A year ago I would be able to tell if a beer was porter/stout or something else LOL. Thanks to homebrewing I'm well on my way to know all of these. I still can't tell an American Wheat, probably because I haven't had any in SOOOOOO long, but I could pick a German hefe out no problem.
 
If you gave me the list of the styles and a ten-pack sampler, I could probably figure them all out. If you simply handed me a glass and asked what it was, I might not get the ESB, and there is some overlap between porters and stouts so I might get those mixed up depending on the beer.
 
the_bird said:
If you gave me the list of the styles and a ten-pack sampler, I could probably figure them all out. If you simply handed me a glass and asked what it was, I might not get the ESB, and there is some overlap between porters and stouts so I might get those mixed up depending on the beer.

I'm actually gonna try that before I leave Germany, I have saved 1 of every batch I've made, I'm gonna get my wife to pour them all into samples and label and see if I can pick out which is which!
 
Yuri_Rage said:
Scottish Ale and ESB would probably elude me. I've got everything else pretty wired, though. The subtle differences between a good porter and fully carbonated stout might catch me a bit off guard as well.

I am roughly in the same place. To add to the confusion, the lines are blurry between a Stout and a Porter...some seem to fit the opposite of their own labels better, imo. I have never had an ESB, shocking I know :D.

The last one kind of bugs me because Belgian beers are so diverse that it is impossible to lump them into one category....however....I can tell you when sugar has been used in a brew, nearly always because of the body, and since many of the beers from Belgium use good percentages of invert sugar that is a good indicator when you drink it.
 
Scotch Ales are easy, just look for the smokey/peaty taste.
I didn't check ESB, Barley Wine (I've only had one), or American Wheat.
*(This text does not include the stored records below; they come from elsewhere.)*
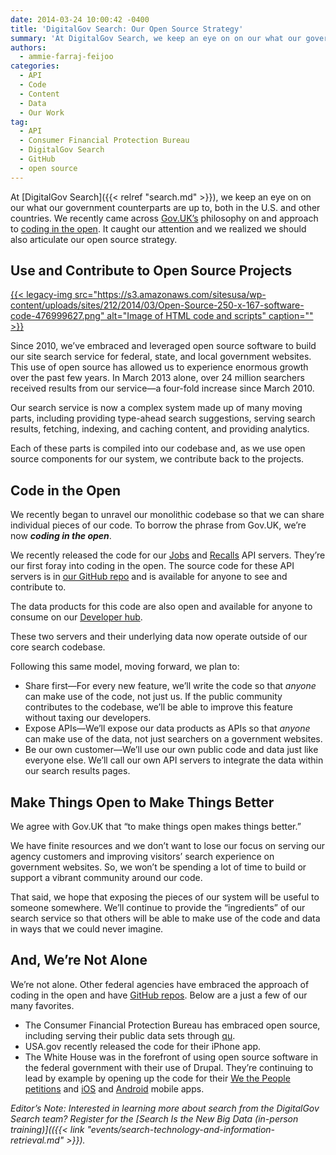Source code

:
 ```yaml
---
date: 2014-03-24 10:00:42 -0400
title: 'DigitalGov Search: Our Open Source Strategy'
summary: 'At DigitalGov Search, we keep an eye on on our what our government counterparts are up to, both in the U.S. and other countries. We recently came across Gov.UK&#8217;s philosophy on and approach to coding in the open. It caught our attention and we realized we should also articulate our open source strategy. Use and Contribute to Open'
authors:
  - ammie-farraj-feijoo
categories:
  - API
  - Code
  - Content
  - Data
  - Our Work
tag:
  - API
  - Consumer Financial Protection Bureau
  - DigitalGov Search
  - GitHub
  - open source
---
```


At [DigitalGov Search]({{< relref "search.md" >}}), we keep an eye on on our what our government counterparts are up to, both in the U.S. and other countries. We recently came across [Gov.UK&#8217;s](https://www.gov.uk/) philosophy on and approach to [coding in the open](http://digital.cabinetoffice.gov.uk/2012/10/12/coding-in-the-open). It caught our attention and we realized we should also articulate our open source strategy.

## Use and Contribute to Open Source Projects

[{{< legacy-img src="https://s3.amazonaws.com/sitesusa/wp-content/uploads/sites/212/2014/03/Open-Source-250-x-167-software-code-476999627.png" alt="Image of HTML code and scripts" caption="" >}}](https://s3.amazonaws.com/sitesusa/wp-content/uploads/sites/212/2014/03/Open-Source-250-x-167-software-code-476999627.png) 

Since 2010, we&#8217;ve embraced and leveraged open source software to build our site search service for federal, state, and local government websites. This use of open source has allowed us to experience enormous growth over the past few years. In March 2013 alone, over 24 million searchers received results from our service—a four-fold increase since March 2010.

Our search service is now a complex system made up of many moving parts, including providing type-ahead search suggestions, serving search results, fetching, indexing, and caching content, and providing analytics.

Each of these parts is compiled into our codebase and, as we use open source components for our system, we contribute back to the projects.

## Code in the Open

We recently began to unravel our monolithic codebase so that we can share individual pieces of our code. To borrow the phrase from Gov.UK, we&#8217;re now **_coding in the open_**.

We recently released the code for our [Jobs](https://github.com/GSA/jobs_api) and [Recalls](https://github.com/GSA/recalls_api) API servers. They&#8217;re our first foray into coding in the open. The source code for these API servers is in [our GitHub repo](https://github.com/GSA) and is available for anyone to see and contribute to.

The data products for this code are also open and available for anyone to consume on our [Developer hub](http://search.WHATEVER/developer/index.html).

These two servers and their underlying data now operate outside of our core search codebase.

Following this same model, moving forward, we plan to:

  * Share first—For every new feature, we&#8217;ll write the code so that _anyone_ can make use of the code, not just us. If the public community contributes to the codebase, we&#8217;ll be able to improve this feature without taxing our developers.
  * Expose APIs—We&#8217;ll expose our data products as APIs so that _anyone_ can make use of the data, not just searchers on a government websites.
  * Be our own customer—We&#8217;ll use our own public code and data just like everyone else. We&#8217;ll call our own API servers to integrate the data within our search results pages.

## Make Things Open to Make Things Better

We agree with Gov.UK that &#8220;to make things open makes things better.&#8221;

We have finite resources and we don&#8217;t want to lose our focus on serving our agency customers and improving visitors&#8217; search experience on government websites. So, we won&#8217;t be spending a lot of time to build or support a vibrant community around our code.

That said, we hope that exposing the pieces of our system will be useful to someone somewhere. We&#8217;ll continue to provide the &#8220;ingredients&#8221; of our search service so that others will be able to make use of the code and data in ways that we could never imagine.

## And, We&#8217;re Not Alone

We&#8217;re not alone. Other federal agencies have embraced the approach of coding in the open and have [GitHub repos](http://gsa.github.io/federal-open-source-repos). Below are a just a few of our many favorites.

  * The Consumer Financial Protection Bureau has embraced open source, including serving their public data sets through [qu](https://github.com/cfpb/qu).
  * USA.gov recently released the code for their iPhone app.
  * The White House was in the forefront of using open source software in the federal government with their use of Drupal. They&#8217;re continuing to lead by example by opening up the code for their [We the People petitions](https://github.com/WhiteHouse/petitions) and [iOS](https://github.com/WhiteHouse/wh-app-ios) and [Android](https://github.com/WhiteHouse/wh-app-android) mobile apps.

_Editor&#8217;s Note: Interested in learning more about search from the DigitalGov Search team? Register for the [Search Is the New Big Data (in-person training)](({{< link "events/search-technology-and-information-retrieval.md" >}})._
The rest I think I can pick out most times, though as others have said the Porter/Stout difference is sometimes hard to detect.
 
Wolf said:
Scotch Ales are easy, just look for the smokey/peaty taste.

Technically, Scotch Ales are not supposed to have peat malt or smoked malt. It's a bastardization of the style that has caused this to be the case.
 
the_bird said:
Technically, Scotch Ales are not supposed to have peat malt or smoked malt. It's a bastardization of the style that has caused this to be the case.


Hey that's interesting. I have never tried them because of that reason, I really really really don't care for peat anthing. :D What commercial examples are good then? I'd try it, armed with this new knowledge :)
 
Scotch ales should be very malty with very little hopping.
Those thrifty scots didn't like to pay for the english hops (hops don't grow as well in scotland as southern england).
 
delboy said:
I didn't realise ESB was a style, over here its just a beer made by fullers.

It is considered a style, but in Britain the ESB name is a trademark so no other brewers can use it.
 
david_42 said:
American wheats are easy, they're the ones with fruit flavors & the pink umbrellas.


Hehe. Speaking of which I had the Lancaster Strawberry Wheat last night. I was pleasantly surpised. Clean and only a faint hint of Strawberry, which was refreshing.
 
the_bird said:
Technically, Scotch Ales are not supposed to have peat malt or smoked malt. It's a bastardization of the style that has caused this to be the case.

Thats interesting, all the ones I've tried have had that distinctive smokiness. But most of them were from US breweries...the one that wasn't was......i don't remember. It'll come to me.

(Edit: It was Bellhaven's Wee Heavy)
 
hmm. barring some overlaps between different styles and the fact that that i haven't tried them all (or was too drunk to remember), I would say that I could pin down Red Ale, Nut Brown Ale, Stout, and most Hefeweizens and IPA's.